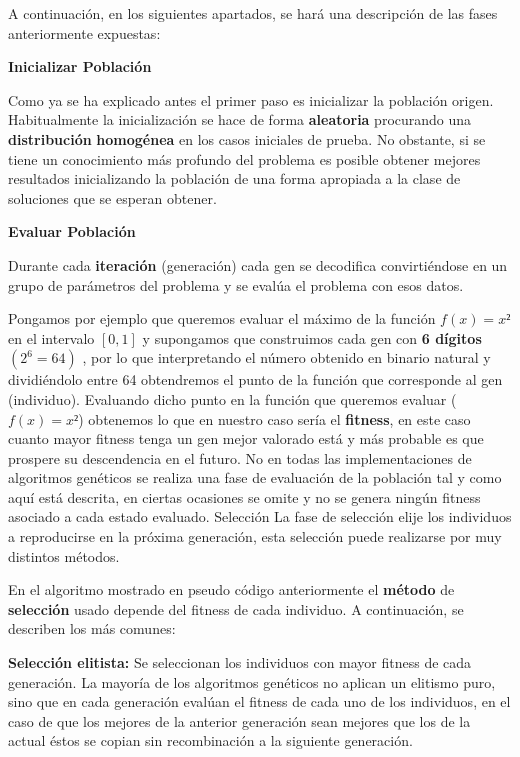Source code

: \documentclass[
  a4paper,
  DIV=11,
  numbers=noendperiod]{scrreprt}
\begin{document}
A continuación, en los siguientes apartados, se hará una descripción de
las fases anteriormente expuestas:

\textbf{Inicializar Población}

Como ya se ha explicado antes el primer paso es inicializar la población
origen. Habitualmente la inicialización se hace de forma
\textbf{aleatoria} procurando una \textbf{distribución}
\textbf{homogénea} en los casos iniciales de prueba. No obstante, si se
tiene un conocimiento más profundo del problema es posible obtener
mejores resultados inicializando la población de una forma apropiada a
la clase de soluciones que se esperan obtener.

\textbf{Evaluar Población}

Durante cada \textbf{iteración} (generación) cada gen se decodifica
convirtiéndose en un grupo de parámetros del problema y se evalúa el
problema con esos datos.

Pongamos por ejemplo que queremos evaluar el máximo de la función
\(f(x)=x²\) en el intervalo \([0,1]\) y supongamos que construimos cada
gen con \textbf{6 dígitos} \((2^6=64)\) , por lo que interpretando el
número obtenido en binario natural y dividiéndolo entre 64 obtendremos
el punto de la función que corresponde al gen (individuo). Evaluando
dicho punto en la función que queremos evaluar (\(f(x)=x²\)) obtenemos
lo que en nuestro caso sería el \textbf{fitness}, en este caso cuanto
mayor fitness tenga un gen mejor valorado está y más probable es que
prospere su descendencia en el futuro. No en todas las implementaciones
de algoritmos genéticos se realiza una fase de evaluación de la
población tal y como aquí está descrita, en ciertas ocasiones se omite y
no se genera ningún fitness asociado a cada estado evaluado. Selección
La fase de selección elije los individuos a reproducirse en la próxima
generación, esta selección puede realizarse por muy distintos métodos.

En el algoritmo mostrado en pseudo código anteriormente el
\textbf{método} de \textbf{selección} usado depende del fitness de cada
individuo. A continuación, se describen los más comunes:

\textbf{Selección elitista:} Se seleccionan los individuos con mayor
fitness de cada generación. La mayoría de los algoritmos genéticos no
aplican un elitismo puro, sino que en cada generación evalúan el fitness
de cada uno de los individuos, en el caso de que los mejores de la
anterior generación sean mejores que los de la actual éstos se copian
sin recombinación a la siguiente generación.
\end{document}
····················
- **EXERCISE**
Your output should be an exact copy of the lines from the one containing "La fase de selección" through the last line of the data above.

- **YOUR RESPONSE**
La fase de selección elije los individuos a reproducirse en la próxima
generación, esta selección puede realizarse por muy distintos métodos.

En el algoritmo mostrado en pseudo código anteriormente el
\textbf{método} de \textbf{selección} usado depende del fitness de cada
individuo. A continuación, se describen los más comunes:

\textbf{Selección elitista:} Se seleccionan los individuos con mayor
fitness de cada generación. La mayoría de los algoritmos genéticos no
aplican un elitismo puro, sino que en cada generación evalúan el fitness
de cada uno de los individuos, en el caso de que los mejores de la
anterior generación sean mejores que los de la actual éstos se copian
sin recombinación a la siguiente generación.
\end{document}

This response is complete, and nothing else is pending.